> [Required action] Copy the lines below verbatim. Begin with the first and end with the line containing "Mer information om hur".

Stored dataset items
>>>
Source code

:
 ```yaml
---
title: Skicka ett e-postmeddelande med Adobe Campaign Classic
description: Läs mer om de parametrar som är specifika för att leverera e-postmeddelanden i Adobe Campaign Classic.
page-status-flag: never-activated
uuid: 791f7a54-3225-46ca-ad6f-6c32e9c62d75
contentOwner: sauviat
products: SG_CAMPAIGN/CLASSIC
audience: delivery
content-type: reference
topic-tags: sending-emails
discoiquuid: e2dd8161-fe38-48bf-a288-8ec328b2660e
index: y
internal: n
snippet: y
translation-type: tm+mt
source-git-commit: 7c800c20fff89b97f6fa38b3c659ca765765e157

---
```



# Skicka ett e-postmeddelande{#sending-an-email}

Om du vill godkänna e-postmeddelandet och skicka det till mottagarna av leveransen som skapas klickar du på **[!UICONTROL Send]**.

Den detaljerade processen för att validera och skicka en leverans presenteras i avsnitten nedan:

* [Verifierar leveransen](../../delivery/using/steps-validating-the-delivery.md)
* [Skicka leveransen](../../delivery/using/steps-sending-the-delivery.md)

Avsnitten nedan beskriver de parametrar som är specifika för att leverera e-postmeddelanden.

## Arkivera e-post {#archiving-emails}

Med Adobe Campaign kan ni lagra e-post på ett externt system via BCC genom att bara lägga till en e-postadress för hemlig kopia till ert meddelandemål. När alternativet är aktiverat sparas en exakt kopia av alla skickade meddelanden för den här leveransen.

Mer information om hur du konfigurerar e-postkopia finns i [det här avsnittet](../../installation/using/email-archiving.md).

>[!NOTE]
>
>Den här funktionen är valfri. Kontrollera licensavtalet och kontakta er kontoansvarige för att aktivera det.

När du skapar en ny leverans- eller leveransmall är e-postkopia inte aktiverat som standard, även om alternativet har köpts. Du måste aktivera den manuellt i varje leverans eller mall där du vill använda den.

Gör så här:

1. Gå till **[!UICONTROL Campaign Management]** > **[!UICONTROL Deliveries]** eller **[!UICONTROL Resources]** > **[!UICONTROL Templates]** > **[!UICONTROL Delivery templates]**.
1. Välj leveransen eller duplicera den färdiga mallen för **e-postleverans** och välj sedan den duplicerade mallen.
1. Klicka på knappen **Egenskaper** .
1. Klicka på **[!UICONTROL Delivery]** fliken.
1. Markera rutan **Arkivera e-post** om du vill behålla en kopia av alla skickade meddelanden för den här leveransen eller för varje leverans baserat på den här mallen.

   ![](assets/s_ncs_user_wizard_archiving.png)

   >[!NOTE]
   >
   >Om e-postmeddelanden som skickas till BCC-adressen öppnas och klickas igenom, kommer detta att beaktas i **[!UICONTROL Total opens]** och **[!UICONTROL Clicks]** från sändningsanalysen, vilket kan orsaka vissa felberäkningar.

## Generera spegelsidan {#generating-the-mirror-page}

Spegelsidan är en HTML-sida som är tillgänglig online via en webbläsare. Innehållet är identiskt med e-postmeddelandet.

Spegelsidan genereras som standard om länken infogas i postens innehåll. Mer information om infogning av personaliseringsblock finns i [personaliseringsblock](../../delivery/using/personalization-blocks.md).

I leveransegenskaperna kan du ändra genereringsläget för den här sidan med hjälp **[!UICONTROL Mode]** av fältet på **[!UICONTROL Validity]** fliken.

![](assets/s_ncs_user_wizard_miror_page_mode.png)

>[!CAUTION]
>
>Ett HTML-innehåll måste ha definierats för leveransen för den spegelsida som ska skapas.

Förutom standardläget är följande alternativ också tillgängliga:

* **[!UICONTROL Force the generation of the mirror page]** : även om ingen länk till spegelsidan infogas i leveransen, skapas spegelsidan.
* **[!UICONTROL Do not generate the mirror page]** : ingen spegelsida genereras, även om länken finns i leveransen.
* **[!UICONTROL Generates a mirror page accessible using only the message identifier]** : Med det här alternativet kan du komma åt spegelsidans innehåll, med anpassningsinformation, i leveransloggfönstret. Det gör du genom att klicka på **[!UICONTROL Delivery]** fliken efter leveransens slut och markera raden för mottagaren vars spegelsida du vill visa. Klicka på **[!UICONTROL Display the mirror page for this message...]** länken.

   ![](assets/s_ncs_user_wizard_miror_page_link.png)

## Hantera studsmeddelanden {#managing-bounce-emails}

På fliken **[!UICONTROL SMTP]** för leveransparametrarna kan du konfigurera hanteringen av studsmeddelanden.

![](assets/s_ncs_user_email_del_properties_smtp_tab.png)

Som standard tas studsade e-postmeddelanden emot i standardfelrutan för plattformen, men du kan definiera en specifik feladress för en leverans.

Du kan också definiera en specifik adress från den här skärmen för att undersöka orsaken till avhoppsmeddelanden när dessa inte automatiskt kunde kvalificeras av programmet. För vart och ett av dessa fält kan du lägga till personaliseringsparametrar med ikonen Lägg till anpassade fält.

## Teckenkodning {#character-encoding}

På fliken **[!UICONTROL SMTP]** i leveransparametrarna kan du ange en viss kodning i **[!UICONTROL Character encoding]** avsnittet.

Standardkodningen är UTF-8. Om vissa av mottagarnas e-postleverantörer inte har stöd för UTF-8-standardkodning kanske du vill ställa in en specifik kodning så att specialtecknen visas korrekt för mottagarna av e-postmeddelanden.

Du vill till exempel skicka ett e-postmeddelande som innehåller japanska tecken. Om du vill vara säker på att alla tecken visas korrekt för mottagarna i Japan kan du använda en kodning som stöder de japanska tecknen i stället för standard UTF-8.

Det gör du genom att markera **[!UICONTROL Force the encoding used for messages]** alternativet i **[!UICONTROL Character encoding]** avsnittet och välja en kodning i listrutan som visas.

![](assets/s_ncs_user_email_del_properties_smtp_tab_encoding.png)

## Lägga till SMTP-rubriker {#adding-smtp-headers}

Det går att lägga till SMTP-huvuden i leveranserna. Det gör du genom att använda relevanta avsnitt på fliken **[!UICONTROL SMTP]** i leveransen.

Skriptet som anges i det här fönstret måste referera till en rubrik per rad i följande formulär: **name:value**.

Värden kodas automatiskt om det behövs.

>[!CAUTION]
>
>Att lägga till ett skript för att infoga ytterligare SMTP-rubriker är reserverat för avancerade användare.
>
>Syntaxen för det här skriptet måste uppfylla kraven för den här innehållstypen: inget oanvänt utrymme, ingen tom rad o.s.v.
<<<
> [Problem solution]
Source code

:
 ```yaml
---
title: Skicka ett e-postmeddelande med Adobe Campaign Classic
description: Läs mer om de parametrar som är specifika för att leverera e-postmeddelanden i Adobe Campaign Classic.
page-status-flag: never-activated
uuid: 791f7a54-3225-46ca-ad6f-6c32e9c62d75
contentOwner: sauviat
products: SG_CAMPAIGN/CLASSIC
audience: delivery
content-type: reference
topic-tags: sending-emails
discoiquuid: e2dd8161-fe38-48bf-a288-8ec328b2660e
index: y
internal: n
snippet: y
translation-type: tm+mt
source-git-commit: 7c800c20fff89b97f6fa38b3c659ca765765e157

---
```



# Skicka ett e-postmeddelande{#sending-an-email}

Om du vill godkänna e-postmeddelandet och skicka det till mottagarna av leveransen som skapas klickar du på **[!UICONTROL Send]**.

Den detaljerade processen för att validera och skicka en leverans presenteras i avsnitten nedan:

* [Verifierar leveransen](../../delivery/using/steps-validating-the-delivery.md)
* [Skicka leveransen](../../delivery/using/steps-sending-the-delivery.md)

Avsnitten nedan beskriver de parametrar som är specifika för att leverera e-postmeddelanden.

## Arkivera e-post {#archiving-emails}

Med Adobe Campaign kan ni lagra e-post på ett externt system via BCC genom att bara lägga till en e-postadress för hemlig kopia till ert meddelandemål. När alternativet är aktiverat sparas en exakt kopia av alla skickade meddelanden för den här leveransen.

Mer information om hur du konfigurerar e-postkopia finns i [det här avsnittet](../../installation/using/email-archiving.md).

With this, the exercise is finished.